The new standard is a distinct departure from the current International Accounting Standard 39 (IAS39) Financial Instruments: Recognition and Measurement, in that it focuses on accounting for expected credit losses as opposed to incurred losses. This is a response to criticism levied on the current standard, particularly in the wake of the financial crisis of 2007, 2008 and 2009 and the strain that this has placed on certain organisations and regions.

Criticisms levied at the current standard

There have of course been a number of criticisms levied at the current standard, namely: 

The final instalment will also include a summary of what we have learned and where the best sources of information from regulators and standard setters are.
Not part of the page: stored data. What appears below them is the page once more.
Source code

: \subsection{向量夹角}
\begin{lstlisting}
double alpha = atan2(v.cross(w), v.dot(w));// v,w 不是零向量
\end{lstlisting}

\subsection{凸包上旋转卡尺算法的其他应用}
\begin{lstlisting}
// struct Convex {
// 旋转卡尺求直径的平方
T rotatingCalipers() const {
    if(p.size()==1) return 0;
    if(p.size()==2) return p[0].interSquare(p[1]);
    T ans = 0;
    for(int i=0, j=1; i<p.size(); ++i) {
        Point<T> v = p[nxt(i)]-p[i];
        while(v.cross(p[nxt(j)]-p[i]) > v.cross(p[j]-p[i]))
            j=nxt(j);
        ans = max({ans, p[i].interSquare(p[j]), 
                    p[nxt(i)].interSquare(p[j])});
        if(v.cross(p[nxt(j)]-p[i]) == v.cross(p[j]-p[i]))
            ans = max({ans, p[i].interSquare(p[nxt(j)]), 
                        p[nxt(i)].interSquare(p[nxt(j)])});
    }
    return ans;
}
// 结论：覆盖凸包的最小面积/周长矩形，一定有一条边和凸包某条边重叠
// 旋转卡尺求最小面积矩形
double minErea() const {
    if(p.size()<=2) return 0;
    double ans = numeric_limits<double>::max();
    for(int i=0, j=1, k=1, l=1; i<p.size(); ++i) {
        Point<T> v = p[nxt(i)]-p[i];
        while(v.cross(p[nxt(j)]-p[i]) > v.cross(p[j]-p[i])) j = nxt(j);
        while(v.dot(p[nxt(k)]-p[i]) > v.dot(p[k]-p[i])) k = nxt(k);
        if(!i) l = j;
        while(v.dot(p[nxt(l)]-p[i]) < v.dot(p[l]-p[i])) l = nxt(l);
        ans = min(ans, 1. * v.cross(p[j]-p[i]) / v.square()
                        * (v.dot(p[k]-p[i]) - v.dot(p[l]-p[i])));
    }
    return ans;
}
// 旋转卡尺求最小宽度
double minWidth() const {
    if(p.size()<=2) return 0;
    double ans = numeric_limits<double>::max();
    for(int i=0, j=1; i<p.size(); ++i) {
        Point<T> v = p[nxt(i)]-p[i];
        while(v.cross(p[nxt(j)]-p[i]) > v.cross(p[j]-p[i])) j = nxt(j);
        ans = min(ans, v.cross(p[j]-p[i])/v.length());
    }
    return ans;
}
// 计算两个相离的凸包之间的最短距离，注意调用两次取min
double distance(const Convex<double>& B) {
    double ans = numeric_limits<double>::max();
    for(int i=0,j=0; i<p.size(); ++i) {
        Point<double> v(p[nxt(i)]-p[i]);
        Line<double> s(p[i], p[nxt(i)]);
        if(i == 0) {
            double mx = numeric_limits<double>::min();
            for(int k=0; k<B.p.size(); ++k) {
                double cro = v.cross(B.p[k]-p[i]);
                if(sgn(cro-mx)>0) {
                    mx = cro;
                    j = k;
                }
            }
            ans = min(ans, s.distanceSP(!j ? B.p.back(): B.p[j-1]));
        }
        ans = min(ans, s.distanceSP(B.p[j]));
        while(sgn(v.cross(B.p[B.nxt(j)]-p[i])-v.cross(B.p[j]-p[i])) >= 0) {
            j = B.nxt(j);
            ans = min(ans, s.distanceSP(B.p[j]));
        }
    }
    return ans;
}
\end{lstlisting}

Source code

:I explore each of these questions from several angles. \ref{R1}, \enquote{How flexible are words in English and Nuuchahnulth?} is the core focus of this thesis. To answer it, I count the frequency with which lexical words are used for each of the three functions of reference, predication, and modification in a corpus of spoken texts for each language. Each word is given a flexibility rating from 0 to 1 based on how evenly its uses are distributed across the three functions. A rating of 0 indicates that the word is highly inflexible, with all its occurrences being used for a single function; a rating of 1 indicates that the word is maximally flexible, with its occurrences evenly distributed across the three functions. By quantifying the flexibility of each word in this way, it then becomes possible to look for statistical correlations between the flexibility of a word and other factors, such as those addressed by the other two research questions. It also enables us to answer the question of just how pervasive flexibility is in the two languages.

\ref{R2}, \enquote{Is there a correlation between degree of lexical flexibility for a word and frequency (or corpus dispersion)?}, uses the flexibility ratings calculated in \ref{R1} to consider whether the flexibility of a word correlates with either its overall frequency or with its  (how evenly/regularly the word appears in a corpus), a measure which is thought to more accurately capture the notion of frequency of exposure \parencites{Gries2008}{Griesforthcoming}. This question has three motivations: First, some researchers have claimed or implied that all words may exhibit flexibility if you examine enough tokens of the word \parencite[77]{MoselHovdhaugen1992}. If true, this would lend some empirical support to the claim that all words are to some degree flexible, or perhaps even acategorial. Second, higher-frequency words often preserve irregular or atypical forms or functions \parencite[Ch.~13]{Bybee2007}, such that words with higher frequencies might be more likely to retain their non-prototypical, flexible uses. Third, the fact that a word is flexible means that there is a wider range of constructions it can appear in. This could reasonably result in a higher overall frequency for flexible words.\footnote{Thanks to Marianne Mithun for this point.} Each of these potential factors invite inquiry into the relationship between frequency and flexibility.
  1. It was slow to respond to recognition of credit losses, specifically only recognising lifetime expected credit losses on exposures where there was objective evidence of impairment and an additional allowance (incurred but not reported) for exposures expected to become impaired imminently.

  2. That it was too reliant on backward looking information, particularly delinquency data and historical loss rates.

  3. That it only considered drawn loans, not commitments to lend. As a result many credit card and current account providers were not recognising sufficient loss allowances.

  4. That the information provided to users of financial statements is not transparent enough to be useful.

  5. It was too complicated to implement and maintain as there were multiple approaches depending on the asset.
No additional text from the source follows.